§ Assignment
Use the entries below and reproduce exactly the lines from the one containing "FlareWave.RotSpeed = NumberRange.new(50, 100)" down to the one containing "FlareWave.Parent = attachment", both of them included.

Saved data entries
# # #

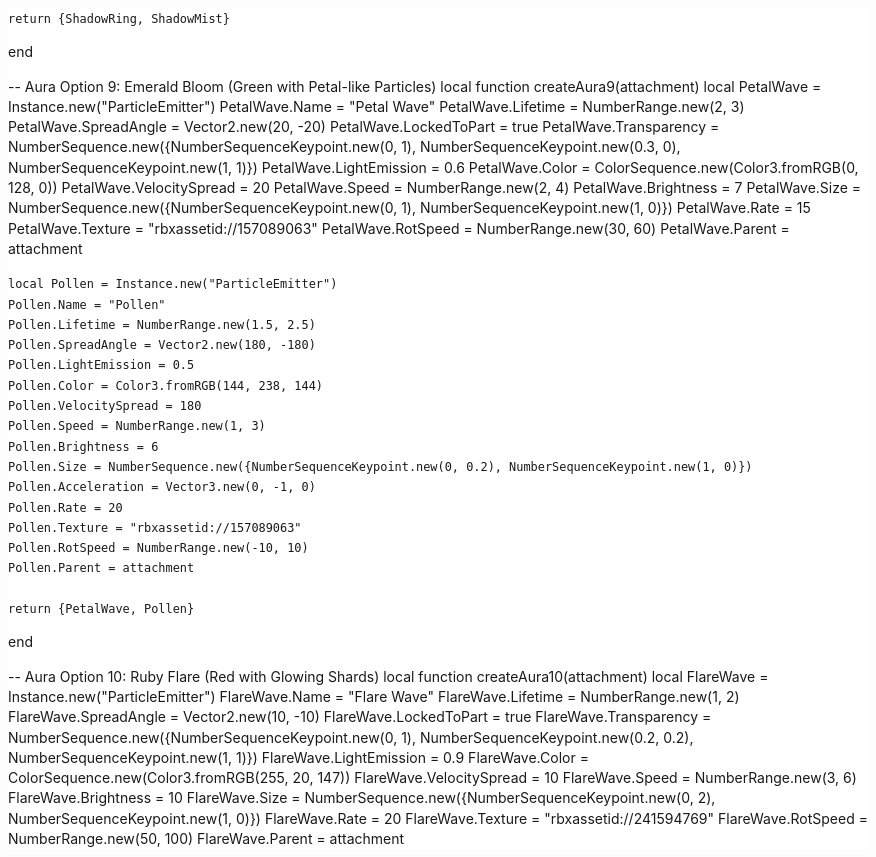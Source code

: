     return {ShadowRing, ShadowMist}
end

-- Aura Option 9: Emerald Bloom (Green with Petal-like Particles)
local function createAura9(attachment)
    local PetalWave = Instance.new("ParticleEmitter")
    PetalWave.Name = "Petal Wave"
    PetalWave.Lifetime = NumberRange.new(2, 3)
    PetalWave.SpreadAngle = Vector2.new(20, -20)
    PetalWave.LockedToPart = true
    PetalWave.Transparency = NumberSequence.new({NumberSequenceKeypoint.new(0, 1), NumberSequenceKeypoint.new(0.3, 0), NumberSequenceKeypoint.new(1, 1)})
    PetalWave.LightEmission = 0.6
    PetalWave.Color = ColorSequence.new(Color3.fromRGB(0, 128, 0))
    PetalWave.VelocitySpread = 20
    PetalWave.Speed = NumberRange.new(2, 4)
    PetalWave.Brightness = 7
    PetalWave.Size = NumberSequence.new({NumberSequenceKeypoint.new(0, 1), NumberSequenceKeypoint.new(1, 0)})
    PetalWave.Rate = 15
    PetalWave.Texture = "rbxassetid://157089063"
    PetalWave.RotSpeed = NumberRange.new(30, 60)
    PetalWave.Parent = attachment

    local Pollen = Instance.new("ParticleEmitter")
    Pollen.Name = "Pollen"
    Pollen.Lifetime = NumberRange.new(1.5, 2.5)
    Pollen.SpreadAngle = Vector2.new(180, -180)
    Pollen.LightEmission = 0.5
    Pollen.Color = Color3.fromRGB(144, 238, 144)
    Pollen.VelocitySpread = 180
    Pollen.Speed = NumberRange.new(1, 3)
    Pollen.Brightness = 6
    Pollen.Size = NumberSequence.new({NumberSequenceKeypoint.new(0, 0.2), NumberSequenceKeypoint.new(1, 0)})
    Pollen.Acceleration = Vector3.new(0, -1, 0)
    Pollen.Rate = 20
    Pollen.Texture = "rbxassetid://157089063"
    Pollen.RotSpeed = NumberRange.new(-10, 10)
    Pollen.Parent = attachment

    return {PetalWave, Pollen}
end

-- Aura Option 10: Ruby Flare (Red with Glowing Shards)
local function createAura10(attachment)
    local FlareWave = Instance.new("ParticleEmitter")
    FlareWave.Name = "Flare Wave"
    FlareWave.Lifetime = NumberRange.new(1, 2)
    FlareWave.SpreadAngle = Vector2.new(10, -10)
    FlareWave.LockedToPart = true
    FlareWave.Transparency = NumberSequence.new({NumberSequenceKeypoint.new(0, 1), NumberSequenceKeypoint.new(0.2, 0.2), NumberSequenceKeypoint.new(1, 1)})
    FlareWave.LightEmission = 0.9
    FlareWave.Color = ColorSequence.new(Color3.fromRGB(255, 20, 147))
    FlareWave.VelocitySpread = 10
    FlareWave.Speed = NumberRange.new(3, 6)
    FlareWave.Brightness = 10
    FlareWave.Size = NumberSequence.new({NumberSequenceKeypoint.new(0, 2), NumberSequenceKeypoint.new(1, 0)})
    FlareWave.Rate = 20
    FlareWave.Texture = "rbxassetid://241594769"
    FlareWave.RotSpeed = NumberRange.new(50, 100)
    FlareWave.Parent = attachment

# # #

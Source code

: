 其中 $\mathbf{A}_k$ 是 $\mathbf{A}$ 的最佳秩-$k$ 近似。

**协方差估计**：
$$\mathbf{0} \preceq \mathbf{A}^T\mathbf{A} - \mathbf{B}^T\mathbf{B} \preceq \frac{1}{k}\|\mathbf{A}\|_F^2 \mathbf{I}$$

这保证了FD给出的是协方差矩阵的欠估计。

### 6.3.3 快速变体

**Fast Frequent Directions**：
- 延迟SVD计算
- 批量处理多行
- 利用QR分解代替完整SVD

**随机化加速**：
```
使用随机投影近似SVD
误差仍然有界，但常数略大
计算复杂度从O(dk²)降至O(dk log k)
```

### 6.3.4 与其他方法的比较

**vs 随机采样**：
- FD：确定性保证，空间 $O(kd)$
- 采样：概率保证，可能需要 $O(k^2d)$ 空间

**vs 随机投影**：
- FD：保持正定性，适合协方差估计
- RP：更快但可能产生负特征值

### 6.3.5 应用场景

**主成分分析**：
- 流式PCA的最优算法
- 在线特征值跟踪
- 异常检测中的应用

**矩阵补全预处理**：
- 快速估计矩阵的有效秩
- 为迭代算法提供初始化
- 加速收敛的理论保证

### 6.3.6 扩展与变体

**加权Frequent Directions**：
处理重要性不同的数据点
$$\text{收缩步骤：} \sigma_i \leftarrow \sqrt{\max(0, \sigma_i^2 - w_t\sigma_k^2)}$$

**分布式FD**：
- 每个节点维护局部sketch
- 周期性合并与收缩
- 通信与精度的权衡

# # #

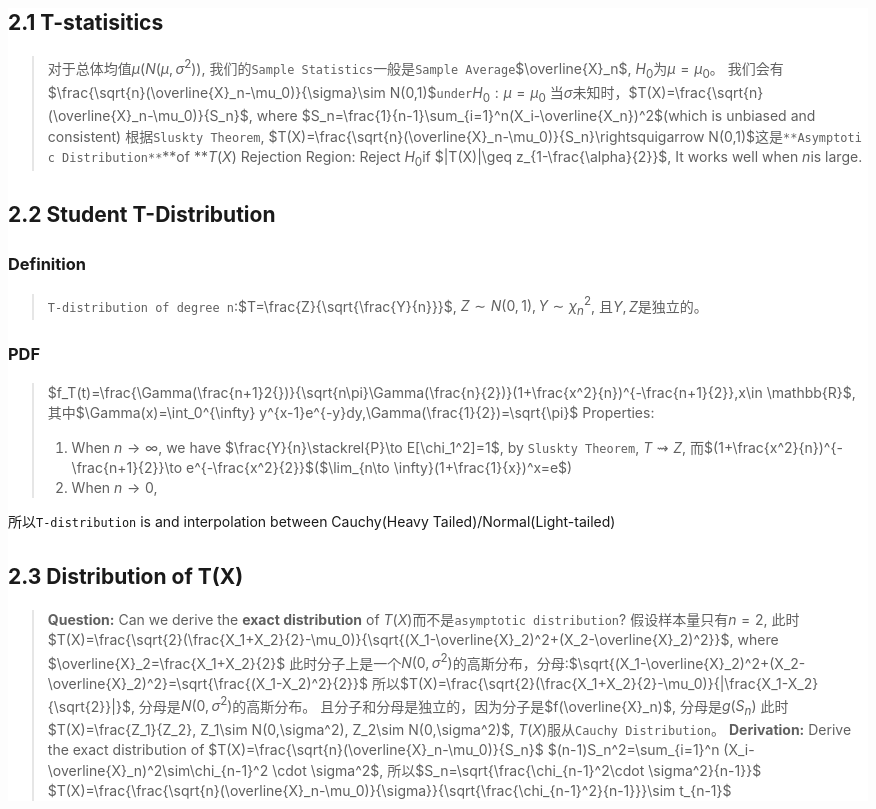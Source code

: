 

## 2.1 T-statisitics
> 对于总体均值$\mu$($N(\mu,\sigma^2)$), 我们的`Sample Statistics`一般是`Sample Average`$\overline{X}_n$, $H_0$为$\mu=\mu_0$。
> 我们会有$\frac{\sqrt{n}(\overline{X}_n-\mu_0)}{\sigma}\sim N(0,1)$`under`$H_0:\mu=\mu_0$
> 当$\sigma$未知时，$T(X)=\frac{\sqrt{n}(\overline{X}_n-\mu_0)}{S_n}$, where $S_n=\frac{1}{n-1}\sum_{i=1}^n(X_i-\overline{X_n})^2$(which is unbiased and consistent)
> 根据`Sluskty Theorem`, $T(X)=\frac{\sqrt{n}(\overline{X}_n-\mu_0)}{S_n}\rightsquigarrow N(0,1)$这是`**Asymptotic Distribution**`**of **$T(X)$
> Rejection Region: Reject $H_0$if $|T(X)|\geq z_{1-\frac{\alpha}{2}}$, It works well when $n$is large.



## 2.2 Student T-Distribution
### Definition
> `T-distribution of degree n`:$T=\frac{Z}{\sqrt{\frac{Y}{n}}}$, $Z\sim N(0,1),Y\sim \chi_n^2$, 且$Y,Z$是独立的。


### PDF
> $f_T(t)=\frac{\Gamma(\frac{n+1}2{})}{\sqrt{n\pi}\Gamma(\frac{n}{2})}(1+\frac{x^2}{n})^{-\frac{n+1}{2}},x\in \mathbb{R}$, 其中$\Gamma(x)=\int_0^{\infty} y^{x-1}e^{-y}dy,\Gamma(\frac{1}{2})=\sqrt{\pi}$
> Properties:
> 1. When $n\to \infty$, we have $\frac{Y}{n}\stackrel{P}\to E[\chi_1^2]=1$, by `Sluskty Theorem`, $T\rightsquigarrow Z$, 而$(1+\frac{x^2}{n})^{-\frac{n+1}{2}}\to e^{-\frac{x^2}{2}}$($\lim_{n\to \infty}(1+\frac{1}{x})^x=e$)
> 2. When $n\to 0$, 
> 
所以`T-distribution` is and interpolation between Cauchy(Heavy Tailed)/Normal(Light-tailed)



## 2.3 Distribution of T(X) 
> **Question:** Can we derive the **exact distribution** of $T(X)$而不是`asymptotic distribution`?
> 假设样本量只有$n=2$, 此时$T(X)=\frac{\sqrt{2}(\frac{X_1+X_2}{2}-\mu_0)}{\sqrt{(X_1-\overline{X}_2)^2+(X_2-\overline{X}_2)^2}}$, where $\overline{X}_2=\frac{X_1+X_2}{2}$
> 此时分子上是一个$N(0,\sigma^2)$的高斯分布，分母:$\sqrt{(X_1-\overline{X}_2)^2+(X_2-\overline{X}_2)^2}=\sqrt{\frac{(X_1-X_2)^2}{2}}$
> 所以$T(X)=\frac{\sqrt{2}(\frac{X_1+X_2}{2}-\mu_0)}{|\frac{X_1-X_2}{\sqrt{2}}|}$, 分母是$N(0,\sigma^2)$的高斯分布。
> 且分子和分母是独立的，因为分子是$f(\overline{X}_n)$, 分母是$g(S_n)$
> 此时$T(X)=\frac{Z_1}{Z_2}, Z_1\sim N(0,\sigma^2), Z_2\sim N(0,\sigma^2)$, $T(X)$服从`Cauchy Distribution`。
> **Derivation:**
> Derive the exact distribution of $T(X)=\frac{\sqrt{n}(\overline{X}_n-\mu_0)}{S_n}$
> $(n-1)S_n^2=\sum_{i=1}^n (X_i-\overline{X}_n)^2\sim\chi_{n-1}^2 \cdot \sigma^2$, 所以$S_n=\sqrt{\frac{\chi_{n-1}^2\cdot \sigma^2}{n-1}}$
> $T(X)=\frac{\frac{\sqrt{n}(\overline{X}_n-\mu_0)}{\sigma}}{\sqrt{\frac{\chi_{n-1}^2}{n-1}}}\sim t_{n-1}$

# # #

§ Result below
    FlareWave.RotSpeed = NumberRange.new(50, 100)
    FlareWave.Parent = attachment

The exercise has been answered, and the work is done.